At first, Gavin Wilkinson didn’t want to admit it. But after a few minutes, the Portland Timbers’ general manager and technical director let slip a home truth about the city whose soccer team he oversees.

PORTLAND, Ore. - At first, Gavin Wilkinson didn't want to admit it. But after a few minutes, the Portland Timbers' general manager and technical director let slip a home truth about the city whose soccer team he oversees.

"Portland does have a strange culture," the New Zealand native said.

You don't have to spend too much time here to find that out first-hand. But there is one familiar thing that stands out immediately as you make your way across town from the Willamette River to Jeld-Wen Field: Soccer is a very, very big deal in Portland.

If you've only become a soccer fan since the Union launched last year, then you might only know about the soccer culture in Portland by way of its MLS franchise. You probably saw the highlights from the Timbers' home opener last month, for example, when the Timbers Army belted out the Star-Spangled Banner a capella on national television.

It was as electric an atmosphere as has ever been produced in this country. But few places anywhere in America can claim the kind of deep-rooted attachment to the sport that exists in the Rose City.

It's worth taking the time to understand the history of Portland's passion for soccer. The sport has been going strong here for over 35 years, since the first edition of the Timbers took the field at Civic Stadium in 1975 to play in the North American Soccer League.

The NASL-era Timbers have been brought back to life this year in an exhibit at the Oregon Historical Society Museum.
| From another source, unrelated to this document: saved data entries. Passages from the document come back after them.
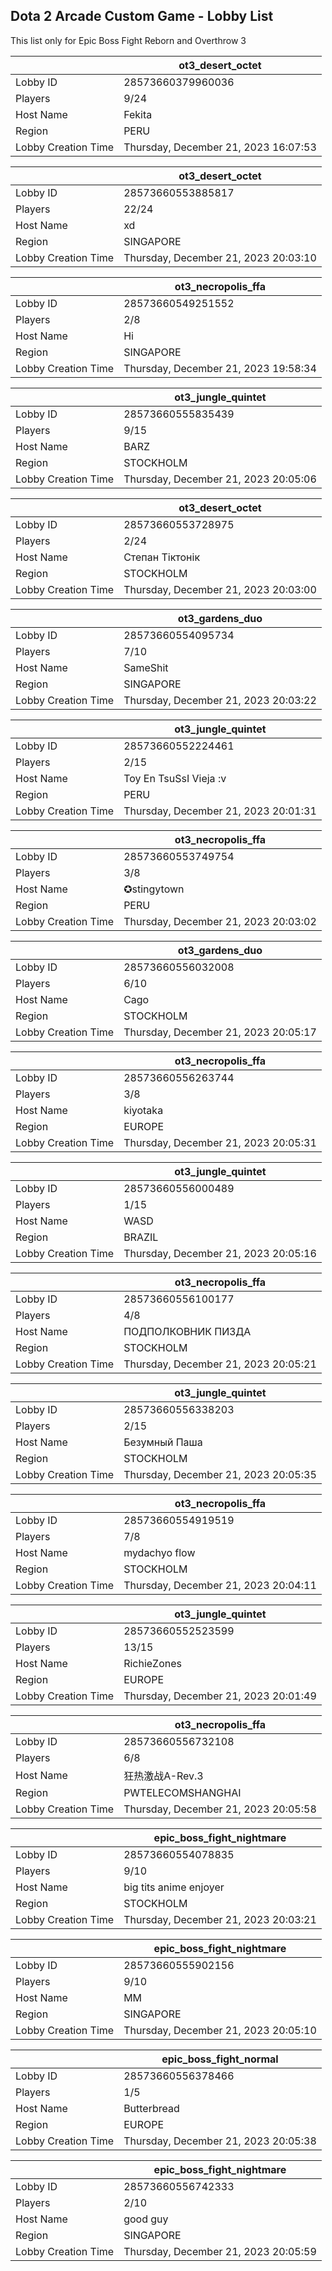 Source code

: ## Dota 2 Arcade Custom Game - Lobby List

This list only for Epic Boss Fight Reborn and Overthrow 3

|  | ot3_desert_octet |
| ------ | ------ |
| Lobby ID | 28573660379960036 |
| Players | 9/24 |
| Host Name | Fekita |
| Region | PERU |
| Lobby Creation Time | Thursday, December 21, 2023 16:07:53 |


|  | ot3_desert_octet |
| ------ | ------ |
| Lobby ID | 28573660553885817 |
| Players | 22/24 |
| Host Name | xd |
| Region | SINGAPORE |
| Lobby Creation Time | Thursday, December 21, 2023 20:03:10 |


|  | ot3_necropolis_ffa |
| ------ | ------ |
| Lobby ID | 28573660549251552 |
| Players | 2/8 |
| Host Name | Hi |
| Region | SINGAPORE |
| Lobby Creation Time | Thursday, December 21, 2023 19:58:34 |


|  | ot3_jungle_quintet |
| ------ | ------ |
| Lobby ID | 28573660555835439 |
| Players | 9/15 |
| Host Name | BARZ |
| Region | STOCKHOLM |
| Lobby Creation Time | Thursday, December 21, 2023 20:05:06 |


|  | ot3_desert_octet |
| ------ | ------ |
| Lobby ID | 28573660553728975 |
| Players | 2/24 |
| Host Name | Степан Тіктонік |
| Region | STOCKHOLM |
| Lobby Creation Time | Thursday, December 21, 2023 20:03:00 |


|  | ot3_gardens_duo |
| ------ | ------ |
| Lobby ID | 28573660554095734 |
| Players | 7/10 |
| Host Name | SameShit |
| Region | SINGAPORE |
| Lobby Creation Time | Thursday, December 21, 2023 20:03:22 |


|  | ot3_jungle_quintet |
| ------ | ------ |
| Lobby ID | 28573660552224461 |
| Players | 2/15 |
| Host Name | Toy En TsuSsI Vieja :v |
| Region | PERU |
| Lobby Creation Time | Thursday, December 21, 2023 20:01:31 |


|  | ot3_necropolis_ffa |
| ------ | ------ |
| Lobby ID | 28573660553749754 |
| Players | 3/8 |
| Host Name | ✪stingytown |
| Region | PERU |
| Lobby Creation Time | Thursday, December 21, 2023 20:03:02 |


|  | ot3_gardens_duo |
| ------ | ------ |
| Lobby ID | 28573660556032008 |
| Players | 6/10 |
| Host Name | Cago |
| Region | STOCKHOLM |
| Lobby Creation Time | Thursday, December 21, 2023 20:05:17 |


|  | ot3_necropolis_ffa |
| ------ | ------ |
| Lobby ID | 28573660556263744 |
| Players | 3/8 |
| Host Name | kiyotaka |
| Region | EUROPE |
| Lobby Creation Time | Thursday, December 21, 2023 20:05:31 |


|  | ot3_jungle_quintet |
| ------ | ------ |
| Lobby ID | 28573660556000489 |
| Players | 1/15 |
| Host Name | WASD |
| Region | BRAZIL |
| Lobby Creation Time | Thursday, December 21, 2023 20:05:16 |


|  | ot3_necropolis_ffa |
| ------ | ------ |
| Lobby ID | 28573660556100177 |
| Players | 4/8 |
| Host Name | ПОДПОЛКОВНИК ПИЗДА |
| Region | STOCKHOLM |
| Lobby Creation Time | Thursday, December 21, 2023 20:05:21 |


|  | ot3_jungle_quintet |
| ------ | ------ |
| Lobby ID | 28573660556338203 |
| Players | 2/15 |
| Host Name | Безумный Паша |
| Region | STOCKHOLM |
| Lobby Creation Time | Thursday, December 21, 2023 20:05:35 |


|  | ot3_necropolis_ffa |
| ------ | ------ |
| Lobby ID | 28573660554919519 |
| Players | 7/8 |
| Host Name | mydachyo flow |
| Region | STOCKHOLM |
| Lobby Creation Time | Thursday, December 21, 2023 20:04:11 |


|  | ot3_jungle_quintet |
| ------ | ------ |
| Lobby ID | 28573660552523599 |
| Players | 13/15 |
| Host Name | RichieZones |
| Region | EUROPE |
| Lobby Creation Time | Thursday, December 21, 2023 20:01:49 |


|  | ot3_necropolis_ffa |
| ------ | ------ |
| Lobby ID | 28573660556732108 |
| Players | 6/8 |
| Host Name | 狂热激战A-Rev.3 |
| Region | PWTELECOMSHANGHAI |
| Lobby Creation Time | Thursday, December 21, 2023 20:05:58 |


|  | epic_boss_fight_nightmare |
| ------ | ------ |
| Lobby ID | 28573660554078835 |
| Players | 9/10 |
| Host Name | big tits anime enjoyer |
| Region | STOCKHOLM |
| Lobby Creation Time | Thursday, December 21, 2023 20:03:21 |


|  | epic_boss_fight_nightmare |
| ------ | ------ |
| Lobby ID | 28573660555902156 |
| Players | 9/10 |
| Host Name | MM |
| Region | SINGAPORE |
| Lobby Creation Time | Thursday, December 21, 2023 20:05:10 |


|  | epic_boss_fight_normal |
| ------ | ------ |
| Lobby ID | 28573660556378466 |
| Players | 1/5 |
| Host Name | Butterbread |
| Region | EUROPE |
| Lobby Creation Time | Thursday, December 21, 2023 20:05:38 |


|  | epic_boss_fight_nightmare |
| ------ | ------ |
| Lobby ID | 28573660556742333 |
| Players | 2/10 |
| Host Name | good guy |
| Region | SINGAPORE |
| Lobby Creation Time | Thursday, December 21, 2023 20:05:59 |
I went to visit the museum yesterday. Among the artifacts at the exhibit are jerseys, game balls, programs, ticket stubs, and video highlights from the 1975 season.

"When they were founded [in 1975], they were extremely successful in their first year," said Michael Orr, a Timbers fan who helped curate the exhibit. "They had crowds of 20, 25, 30,000 people going to see the Timbers play the Sounders, the St. Louis Stars, and teams like that."
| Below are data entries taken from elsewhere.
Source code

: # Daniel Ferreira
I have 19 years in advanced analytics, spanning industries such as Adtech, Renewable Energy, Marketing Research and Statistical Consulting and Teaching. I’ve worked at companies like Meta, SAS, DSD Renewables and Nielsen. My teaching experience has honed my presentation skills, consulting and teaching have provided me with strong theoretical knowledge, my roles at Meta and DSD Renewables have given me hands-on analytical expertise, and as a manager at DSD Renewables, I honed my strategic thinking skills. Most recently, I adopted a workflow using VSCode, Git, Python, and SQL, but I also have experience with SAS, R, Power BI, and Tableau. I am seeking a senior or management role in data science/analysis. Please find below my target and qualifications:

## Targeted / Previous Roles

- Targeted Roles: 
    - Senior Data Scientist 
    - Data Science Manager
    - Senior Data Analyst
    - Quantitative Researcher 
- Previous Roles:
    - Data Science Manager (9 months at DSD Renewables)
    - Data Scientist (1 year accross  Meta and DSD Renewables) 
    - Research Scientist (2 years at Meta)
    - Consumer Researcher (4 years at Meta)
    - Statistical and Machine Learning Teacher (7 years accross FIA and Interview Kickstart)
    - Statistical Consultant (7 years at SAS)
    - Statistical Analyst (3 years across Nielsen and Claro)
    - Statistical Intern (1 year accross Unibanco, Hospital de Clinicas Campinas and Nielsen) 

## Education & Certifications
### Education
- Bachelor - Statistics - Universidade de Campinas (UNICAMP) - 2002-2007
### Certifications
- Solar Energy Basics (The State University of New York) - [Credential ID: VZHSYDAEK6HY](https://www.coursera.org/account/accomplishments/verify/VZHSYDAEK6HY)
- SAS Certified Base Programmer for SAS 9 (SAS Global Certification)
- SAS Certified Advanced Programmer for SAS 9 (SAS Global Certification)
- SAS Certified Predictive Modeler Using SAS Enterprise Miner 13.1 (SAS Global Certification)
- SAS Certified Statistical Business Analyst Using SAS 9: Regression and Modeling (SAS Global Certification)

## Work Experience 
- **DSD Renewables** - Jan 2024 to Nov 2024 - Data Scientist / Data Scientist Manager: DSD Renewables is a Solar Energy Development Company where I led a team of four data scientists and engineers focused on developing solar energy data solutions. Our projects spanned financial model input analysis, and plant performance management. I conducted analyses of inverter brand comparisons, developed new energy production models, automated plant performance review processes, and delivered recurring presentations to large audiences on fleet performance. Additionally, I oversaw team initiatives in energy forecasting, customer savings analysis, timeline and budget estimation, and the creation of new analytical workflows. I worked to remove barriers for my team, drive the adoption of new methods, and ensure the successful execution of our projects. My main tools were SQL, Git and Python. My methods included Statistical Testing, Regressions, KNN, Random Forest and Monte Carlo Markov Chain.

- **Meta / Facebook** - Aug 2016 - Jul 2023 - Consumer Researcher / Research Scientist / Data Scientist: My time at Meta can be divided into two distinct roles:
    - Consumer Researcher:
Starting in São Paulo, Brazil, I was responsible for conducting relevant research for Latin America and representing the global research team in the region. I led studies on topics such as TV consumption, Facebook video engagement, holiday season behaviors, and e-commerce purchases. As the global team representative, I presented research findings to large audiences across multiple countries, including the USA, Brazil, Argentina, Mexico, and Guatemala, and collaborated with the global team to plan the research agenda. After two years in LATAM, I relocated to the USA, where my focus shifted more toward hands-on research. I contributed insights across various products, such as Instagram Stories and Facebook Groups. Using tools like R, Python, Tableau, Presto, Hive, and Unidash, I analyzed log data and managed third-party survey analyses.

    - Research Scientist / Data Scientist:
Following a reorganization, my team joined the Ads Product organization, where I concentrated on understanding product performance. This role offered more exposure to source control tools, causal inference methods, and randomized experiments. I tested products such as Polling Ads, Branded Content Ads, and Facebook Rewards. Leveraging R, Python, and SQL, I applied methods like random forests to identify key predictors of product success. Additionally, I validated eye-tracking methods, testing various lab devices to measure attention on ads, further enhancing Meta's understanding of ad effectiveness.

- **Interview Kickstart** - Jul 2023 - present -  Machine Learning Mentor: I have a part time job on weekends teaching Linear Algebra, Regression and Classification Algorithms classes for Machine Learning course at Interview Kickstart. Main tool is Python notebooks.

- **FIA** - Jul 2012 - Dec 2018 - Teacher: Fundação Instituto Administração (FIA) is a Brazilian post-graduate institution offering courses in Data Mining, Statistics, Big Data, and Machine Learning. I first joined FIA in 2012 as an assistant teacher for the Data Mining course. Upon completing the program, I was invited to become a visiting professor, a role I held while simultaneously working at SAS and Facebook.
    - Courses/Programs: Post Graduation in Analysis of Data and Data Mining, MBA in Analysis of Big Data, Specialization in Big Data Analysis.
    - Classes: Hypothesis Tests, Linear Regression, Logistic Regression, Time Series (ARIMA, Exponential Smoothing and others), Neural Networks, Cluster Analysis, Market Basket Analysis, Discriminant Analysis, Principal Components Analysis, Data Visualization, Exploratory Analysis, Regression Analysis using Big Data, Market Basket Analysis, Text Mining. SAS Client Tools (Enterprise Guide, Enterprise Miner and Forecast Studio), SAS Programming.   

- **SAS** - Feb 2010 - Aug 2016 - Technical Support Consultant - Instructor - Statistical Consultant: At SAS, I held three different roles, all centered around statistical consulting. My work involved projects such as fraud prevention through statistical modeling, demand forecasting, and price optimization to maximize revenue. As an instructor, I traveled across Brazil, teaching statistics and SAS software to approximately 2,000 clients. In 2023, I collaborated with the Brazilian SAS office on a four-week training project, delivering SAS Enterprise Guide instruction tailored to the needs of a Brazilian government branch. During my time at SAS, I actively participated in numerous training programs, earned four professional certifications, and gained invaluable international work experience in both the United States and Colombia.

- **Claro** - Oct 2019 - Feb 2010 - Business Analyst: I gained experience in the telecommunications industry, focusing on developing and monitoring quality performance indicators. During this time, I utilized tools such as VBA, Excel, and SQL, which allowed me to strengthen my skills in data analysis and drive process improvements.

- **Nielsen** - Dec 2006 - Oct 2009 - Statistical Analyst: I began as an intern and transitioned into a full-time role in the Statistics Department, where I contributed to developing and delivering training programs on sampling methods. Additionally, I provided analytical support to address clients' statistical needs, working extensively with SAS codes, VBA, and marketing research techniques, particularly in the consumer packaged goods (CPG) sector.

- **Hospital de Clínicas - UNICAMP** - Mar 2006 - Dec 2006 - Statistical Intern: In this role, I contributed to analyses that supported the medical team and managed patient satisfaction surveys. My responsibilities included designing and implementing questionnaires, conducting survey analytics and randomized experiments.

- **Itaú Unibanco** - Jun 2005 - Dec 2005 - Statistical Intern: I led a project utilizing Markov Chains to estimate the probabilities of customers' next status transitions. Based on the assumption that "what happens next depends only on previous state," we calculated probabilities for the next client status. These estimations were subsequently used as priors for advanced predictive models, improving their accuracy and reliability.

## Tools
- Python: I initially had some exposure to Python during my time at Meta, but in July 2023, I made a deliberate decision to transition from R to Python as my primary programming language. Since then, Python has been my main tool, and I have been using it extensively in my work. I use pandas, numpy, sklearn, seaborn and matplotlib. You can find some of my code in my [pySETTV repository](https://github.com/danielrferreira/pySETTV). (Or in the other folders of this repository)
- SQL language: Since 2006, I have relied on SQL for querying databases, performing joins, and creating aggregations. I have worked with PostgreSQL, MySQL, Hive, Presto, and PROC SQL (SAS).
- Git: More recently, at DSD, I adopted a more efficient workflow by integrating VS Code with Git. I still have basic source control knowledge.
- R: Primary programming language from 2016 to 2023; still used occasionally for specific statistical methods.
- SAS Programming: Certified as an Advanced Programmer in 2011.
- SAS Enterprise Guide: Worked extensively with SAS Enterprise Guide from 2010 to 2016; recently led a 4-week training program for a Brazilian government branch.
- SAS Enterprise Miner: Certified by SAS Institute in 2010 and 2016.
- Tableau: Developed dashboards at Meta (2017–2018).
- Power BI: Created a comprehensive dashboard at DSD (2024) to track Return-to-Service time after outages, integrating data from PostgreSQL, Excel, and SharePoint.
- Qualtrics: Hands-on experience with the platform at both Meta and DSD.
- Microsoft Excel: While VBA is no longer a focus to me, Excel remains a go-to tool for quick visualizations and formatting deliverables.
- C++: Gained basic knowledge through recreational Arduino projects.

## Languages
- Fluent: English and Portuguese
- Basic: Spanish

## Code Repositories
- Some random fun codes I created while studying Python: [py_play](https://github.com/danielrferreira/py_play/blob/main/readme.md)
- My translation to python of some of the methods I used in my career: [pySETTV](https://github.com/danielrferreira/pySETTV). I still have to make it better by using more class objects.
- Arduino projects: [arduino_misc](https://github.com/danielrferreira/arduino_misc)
Former Philadelphia Atoms goalkeeper Bob Rigby, who is now a sideline analyst for the Union's local TV broadcasts, still remembers playing in Portland.

"They were a very physical team that played a high-pressure, aggressive style," Rigby told me. "A great atmosphere and very loud fans... never a place that very many goalkeepers looked forward to visiting."

It helped that the Timbers reached the NASL championship in their debut season. But the bond that grew between the fans and players was strong enough that many of the NASL-era players decided to remain in Portland once their playing careers ended.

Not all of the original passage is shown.